Range Resources (RRC): Evaluating Valuation After Four Straight Earnings Beats and Effective Natural Gas Hedging

Simply Wall St

Range Resources (RRC) just extended its streak of outperforming earnings expectations, backed by effective natural gas hedging that is helping smooth out commodity price swings and, in turn, lifting investor confidence in the story.

See our latest analysis for Range Resources.

Even after today’s 1 day share price return of 2.82 percent, Range’s stock is still down on a 1 month share price basis. However, its 5 year total shareholder return of 399.01 percent shows the longer term momentum story remains firmly intact.

If Range’s run has you thinking about what else could surprise on execution and capital discipline, it is worth scouting other energy names through fast growing stocks with high insider ownership.

With the stock trading at a discount to analyst targets and still boasting robust multi year returns, investors now face a key question: Is Range Resources still undervalued, or are markets already pricing in its future growth?

Most Popular Narrative Narrative: 15.5% Undervalued

With the narrative fair value near 41.91 dollars versus a 35.42 dollars last close, the valuation case leans toward upside if its growth roadmap holds.

Increasing U.S. LNG export capacity coming online over the next 18 months will open additional premium international markets for Range's gas and NGLs. With Range's unique East Coast export infrastructure and supply flexibility, this can drive higher realized prices and support upward revisions to earnings and free cash flow.

Read the complete narrative.

Curious how much revenue growth, margin lift, and future earnings power this scenario really bakes in? The narrative leans on bold multi year profit compounding and a richer earnings multiple than the industry. Want to see exactly how those assumptions stack up to justify that upside fair value?

Result: Fair Value of $41.91 (UNDERVALUED)

Have a read of the narrative in full and understand what's behind the forecasts.

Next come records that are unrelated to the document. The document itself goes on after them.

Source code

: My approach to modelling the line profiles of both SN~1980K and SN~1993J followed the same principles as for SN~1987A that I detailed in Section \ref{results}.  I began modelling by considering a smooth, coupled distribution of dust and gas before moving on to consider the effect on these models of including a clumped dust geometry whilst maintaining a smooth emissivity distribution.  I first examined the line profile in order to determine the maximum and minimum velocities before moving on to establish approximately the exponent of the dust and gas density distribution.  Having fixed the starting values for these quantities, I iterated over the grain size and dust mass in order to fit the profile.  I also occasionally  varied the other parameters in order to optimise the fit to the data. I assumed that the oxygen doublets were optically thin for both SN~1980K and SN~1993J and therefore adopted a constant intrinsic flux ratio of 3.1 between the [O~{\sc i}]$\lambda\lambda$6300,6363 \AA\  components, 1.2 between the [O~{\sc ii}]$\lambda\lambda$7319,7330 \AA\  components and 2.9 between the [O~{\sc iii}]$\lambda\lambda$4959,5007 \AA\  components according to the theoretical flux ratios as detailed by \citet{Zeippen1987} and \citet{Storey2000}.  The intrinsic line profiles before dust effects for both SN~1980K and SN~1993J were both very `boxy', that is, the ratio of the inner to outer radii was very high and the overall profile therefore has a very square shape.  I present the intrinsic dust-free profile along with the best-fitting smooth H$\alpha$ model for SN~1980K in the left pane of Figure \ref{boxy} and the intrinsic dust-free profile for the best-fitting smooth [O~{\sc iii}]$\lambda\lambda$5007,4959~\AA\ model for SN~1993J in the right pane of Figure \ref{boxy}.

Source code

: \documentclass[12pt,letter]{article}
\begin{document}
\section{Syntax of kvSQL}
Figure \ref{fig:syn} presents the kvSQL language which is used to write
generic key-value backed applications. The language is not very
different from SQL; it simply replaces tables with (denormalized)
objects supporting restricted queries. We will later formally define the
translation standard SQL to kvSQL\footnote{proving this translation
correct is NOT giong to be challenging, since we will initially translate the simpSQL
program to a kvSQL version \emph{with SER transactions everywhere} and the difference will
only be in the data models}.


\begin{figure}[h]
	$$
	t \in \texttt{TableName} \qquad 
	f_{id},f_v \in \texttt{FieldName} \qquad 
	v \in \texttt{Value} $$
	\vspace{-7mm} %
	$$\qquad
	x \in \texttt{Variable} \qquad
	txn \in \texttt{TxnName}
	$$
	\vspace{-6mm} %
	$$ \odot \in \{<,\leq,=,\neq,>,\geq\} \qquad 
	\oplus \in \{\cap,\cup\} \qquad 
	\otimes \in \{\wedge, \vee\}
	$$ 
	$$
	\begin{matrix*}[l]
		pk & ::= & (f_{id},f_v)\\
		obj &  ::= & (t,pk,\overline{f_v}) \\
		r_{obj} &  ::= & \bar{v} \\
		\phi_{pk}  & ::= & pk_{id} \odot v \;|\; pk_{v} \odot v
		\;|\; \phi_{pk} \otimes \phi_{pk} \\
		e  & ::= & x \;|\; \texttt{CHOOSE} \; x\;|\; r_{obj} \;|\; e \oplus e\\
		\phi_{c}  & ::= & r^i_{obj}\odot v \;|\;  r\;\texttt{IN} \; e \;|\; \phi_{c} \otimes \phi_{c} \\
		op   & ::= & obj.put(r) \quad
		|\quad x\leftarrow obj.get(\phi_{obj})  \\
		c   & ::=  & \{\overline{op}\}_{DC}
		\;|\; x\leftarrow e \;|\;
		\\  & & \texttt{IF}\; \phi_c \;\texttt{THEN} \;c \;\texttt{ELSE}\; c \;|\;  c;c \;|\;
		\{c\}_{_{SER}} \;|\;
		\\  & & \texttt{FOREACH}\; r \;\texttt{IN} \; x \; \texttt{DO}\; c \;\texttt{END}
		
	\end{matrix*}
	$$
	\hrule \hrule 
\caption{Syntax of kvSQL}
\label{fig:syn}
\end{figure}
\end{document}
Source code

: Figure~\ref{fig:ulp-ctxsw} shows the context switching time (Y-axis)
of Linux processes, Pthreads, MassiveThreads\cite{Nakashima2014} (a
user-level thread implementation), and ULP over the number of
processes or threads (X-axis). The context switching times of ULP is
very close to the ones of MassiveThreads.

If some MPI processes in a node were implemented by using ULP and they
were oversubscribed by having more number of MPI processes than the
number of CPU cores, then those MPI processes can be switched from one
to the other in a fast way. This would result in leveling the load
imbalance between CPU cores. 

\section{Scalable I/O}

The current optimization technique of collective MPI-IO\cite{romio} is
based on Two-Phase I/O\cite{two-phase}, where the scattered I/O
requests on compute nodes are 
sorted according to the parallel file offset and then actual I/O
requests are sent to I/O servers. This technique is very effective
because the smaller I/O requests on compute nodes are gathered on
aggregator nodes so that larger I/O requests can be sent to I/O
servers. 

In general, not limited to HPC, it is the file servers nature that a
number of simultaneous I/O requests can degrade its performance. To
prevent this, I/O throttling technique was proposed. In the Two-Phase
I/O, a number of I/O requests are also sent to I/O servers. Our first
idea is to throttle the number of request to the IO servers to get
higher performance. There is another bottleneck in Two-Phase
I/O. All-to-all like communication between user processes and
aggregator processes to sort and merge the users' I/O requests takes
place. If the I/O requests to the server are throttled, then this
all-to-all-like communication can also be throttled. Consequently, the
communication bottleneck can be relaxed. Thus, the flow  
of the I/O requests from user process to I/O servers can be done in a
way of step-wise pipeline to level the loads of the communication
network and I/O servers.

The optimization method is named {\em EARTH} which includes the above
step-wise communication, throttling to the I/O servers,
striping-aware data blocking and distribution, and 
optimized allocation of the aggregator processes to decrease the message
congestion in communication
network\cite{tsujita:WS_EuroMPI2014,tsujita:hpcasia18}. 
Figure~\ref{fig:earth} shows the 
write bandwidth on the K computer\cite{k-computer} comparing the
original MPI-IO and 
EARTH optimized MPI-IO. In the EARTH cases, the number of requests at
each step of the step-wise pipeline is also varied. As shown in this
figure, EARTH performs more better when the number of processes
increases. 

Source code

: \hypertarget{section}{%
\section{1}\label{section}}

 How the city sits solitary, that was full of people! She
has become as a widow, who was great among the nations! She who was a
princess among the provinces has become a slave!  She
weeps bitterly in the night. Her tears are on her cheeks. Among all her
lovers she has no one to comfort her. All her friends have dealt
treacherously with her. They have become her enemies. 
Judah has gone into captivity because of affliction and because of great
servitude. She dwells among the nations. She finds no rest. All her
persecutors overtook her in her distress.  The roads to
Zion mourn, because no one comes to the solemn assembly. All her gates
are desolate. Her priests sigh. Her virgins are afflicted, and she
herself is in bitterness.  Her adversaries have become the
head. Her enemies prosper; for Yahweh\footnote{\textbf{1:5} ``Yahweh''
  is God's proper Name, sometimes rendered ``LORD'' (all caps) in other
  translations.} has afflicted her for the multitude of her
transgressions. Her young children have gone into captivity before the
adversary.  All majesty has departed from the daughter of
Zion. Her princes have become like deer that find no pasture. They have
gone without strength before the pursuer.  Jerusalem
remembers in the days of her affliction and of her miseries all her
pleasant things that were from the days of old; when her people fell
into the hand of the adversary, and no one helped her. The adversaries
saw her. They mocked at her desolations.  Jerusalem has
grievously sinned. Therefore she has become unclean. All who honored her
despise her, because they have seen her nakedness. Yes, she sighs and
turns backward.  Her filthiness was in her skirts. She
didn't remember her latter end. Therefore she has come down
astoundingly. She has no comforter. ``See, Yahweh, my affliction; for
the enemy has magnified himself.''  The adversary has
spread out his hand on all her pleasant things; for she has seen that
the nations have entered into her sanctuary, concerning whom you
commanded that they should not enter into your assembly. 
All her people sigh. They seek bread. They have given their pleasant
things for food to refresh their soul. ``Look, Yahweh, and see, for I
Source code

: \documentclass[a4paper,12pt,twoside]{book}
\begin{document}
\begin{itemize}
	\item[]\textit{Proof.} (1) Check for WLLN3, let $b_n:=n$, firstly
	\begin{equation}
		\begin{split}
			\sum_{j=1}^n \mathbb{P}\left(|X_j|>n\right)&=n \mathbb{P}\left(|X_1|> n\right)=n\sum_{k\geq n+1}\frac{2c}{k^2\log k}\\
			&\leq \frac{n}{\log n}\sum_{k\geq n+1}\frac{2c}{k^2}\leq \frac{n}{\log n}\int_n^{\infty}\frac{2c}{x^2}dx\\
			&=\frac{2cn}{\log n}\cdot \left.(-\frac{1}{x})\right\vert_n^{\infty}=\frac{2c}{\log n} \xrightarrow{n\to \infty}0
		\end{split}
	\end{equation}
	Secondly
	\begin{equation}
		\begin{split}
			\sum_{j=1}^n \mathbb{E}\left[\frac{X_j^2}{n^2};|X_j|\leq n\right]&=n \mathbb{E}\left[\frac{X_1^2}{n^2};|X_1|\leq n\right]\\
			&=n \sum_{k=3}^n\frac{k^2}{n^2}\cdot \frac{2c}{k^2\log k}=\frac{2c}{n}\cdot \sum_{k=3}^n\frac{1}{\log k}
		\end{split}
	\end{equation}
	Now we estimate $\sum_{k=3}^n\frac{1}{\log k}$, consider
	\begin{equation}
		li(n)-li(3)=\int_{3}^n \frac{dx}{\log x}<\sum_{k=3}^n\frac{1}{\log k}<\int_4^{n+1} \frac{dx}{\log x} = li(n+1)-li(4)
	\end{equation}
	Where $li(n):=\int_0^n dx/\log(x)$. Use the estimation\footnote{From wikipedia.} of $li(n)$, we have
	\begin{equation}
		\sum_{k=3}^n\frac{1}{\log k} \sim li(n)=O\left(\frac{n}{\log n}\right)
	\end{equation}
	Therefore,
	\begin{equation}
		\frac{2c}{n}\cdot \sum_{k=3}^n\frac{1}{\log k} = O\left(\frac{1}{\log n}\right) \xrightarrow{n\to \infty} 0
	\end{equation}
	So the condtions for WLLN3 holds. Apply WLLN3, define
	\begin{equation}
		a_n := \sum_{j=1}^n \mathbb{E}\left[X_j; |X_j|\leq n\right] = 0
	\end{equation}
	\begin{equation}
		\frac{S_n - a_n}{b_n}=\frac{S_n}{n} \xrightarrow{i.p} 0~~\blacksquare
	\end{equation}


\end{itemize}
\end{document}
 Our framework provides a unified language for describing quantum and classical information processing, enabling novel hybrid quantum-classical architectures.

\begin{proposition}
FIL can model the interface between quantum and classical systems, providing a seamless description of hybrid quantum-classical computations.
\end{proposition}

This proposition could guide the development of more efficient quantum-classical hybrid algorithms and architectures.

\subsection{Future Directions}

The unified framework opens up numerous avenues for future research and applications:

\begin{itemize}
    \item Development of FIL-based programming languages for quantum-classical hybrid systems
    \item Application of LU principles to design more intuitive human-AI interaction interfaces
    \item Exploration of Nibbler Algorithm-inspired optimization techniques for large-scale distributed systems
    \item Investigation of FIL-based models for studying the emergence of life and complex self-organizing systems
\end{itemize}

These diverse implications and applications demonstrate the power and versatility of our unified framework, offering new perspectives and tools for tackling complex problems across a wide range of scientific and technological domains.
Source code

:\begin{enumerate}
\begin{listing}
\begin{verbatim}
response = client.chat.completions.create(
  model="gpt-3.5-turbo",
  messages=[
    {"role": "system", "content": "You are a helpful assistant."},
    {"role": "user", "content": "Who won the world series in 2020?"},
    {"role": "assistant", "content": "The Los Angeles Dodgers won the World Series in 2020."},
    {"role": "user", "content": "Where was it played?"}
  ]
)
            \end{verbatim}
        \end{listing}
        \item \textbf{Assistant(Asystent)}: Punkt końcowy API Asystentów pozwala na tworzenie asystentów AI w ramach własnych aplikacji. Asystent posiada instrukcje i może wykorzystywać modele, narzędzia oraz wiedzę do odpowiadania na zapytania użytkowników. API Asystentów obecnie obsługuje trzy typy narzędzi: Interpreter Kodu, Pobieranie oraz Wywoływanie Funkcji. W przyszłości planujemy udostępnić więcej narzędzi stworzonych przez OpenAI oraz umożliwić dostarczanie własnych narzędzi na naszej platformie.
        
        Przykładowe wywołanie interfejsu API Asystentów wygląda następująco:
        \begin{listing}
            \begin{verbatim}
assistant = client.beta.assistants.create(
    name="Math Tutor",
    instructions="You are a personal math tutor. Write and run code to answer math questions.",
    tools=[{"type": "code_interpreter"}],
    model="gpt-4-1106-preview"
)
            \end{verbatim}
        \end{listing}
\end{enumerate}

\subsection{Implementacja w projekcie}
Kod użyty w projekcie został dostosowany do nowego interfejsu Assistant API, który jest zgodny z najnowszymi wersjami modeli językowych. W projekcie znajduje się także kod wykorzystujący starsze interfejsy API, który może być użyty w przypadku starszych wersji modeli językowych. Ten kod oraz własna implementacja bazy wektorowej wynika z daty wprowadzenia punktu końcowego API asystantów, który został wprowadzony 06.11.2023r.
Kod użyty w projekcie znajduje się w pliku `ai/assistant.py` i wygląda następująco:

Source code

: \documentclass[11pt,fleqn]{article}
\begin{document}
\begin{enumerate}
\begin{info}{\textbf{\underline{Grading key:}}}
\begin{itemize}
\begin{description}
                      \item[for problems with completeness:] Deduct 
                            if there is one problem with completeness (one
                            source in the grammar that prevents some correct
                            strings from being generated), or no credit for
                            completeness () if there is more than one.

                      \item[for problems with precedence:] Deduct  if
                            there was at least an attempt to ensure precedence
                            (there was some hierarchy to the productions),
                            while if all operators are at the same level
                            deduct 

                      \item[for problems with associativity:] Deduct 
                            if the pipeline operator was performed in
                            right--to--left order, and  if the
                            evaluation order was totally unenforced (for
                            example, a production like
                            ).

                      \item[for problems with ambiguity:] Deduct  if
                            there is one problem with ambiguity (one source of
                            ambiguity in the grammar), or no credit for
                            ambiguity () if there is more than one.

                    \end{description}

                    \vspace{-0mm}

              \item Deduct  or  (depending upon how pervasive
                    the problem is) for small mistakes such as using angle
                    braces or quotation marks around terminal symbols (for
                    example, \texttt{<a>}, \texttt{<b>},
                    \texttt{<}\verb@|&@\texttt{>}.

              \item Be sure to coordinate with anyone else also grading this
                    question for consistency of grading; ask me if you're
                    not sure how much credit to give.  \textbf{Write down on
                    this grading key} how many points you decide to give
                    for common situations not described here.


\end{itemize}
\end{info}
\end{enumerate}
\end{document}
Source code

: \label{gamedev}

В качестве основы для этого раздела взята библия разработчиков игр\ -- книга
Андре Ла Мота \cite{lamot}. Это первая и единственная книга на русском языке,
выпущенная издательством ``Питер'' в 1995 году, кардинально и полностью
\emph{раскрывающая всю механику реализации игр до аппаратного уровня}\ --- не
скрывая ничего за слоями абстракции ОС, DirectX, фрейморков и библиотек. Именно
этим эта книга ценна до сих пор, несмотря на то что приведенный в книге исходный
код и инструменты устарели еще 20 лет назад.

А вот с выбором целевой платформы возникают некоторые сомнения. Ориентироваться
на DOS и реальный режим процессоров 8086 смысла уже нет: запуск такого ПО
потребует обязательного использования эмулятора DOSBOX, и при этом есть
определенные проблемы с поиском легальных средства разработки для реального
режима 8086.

However, lingering regulatory uncertainty in Appalachia and the risk of local oversupply could pressure realized prices and delay the upside baked into this LNG driven narrative.

Find out about the key risks to this Range Resources narrative.

Build Your Own Range Resources Narrative

If you see the story differently, or want to dive into the numbers yourself, you can build a personalized narrative in just minutes: Do it your way.

A good starting point is our analysis highlighting 3 key rewards investors are optimistic about regarding Range Resources.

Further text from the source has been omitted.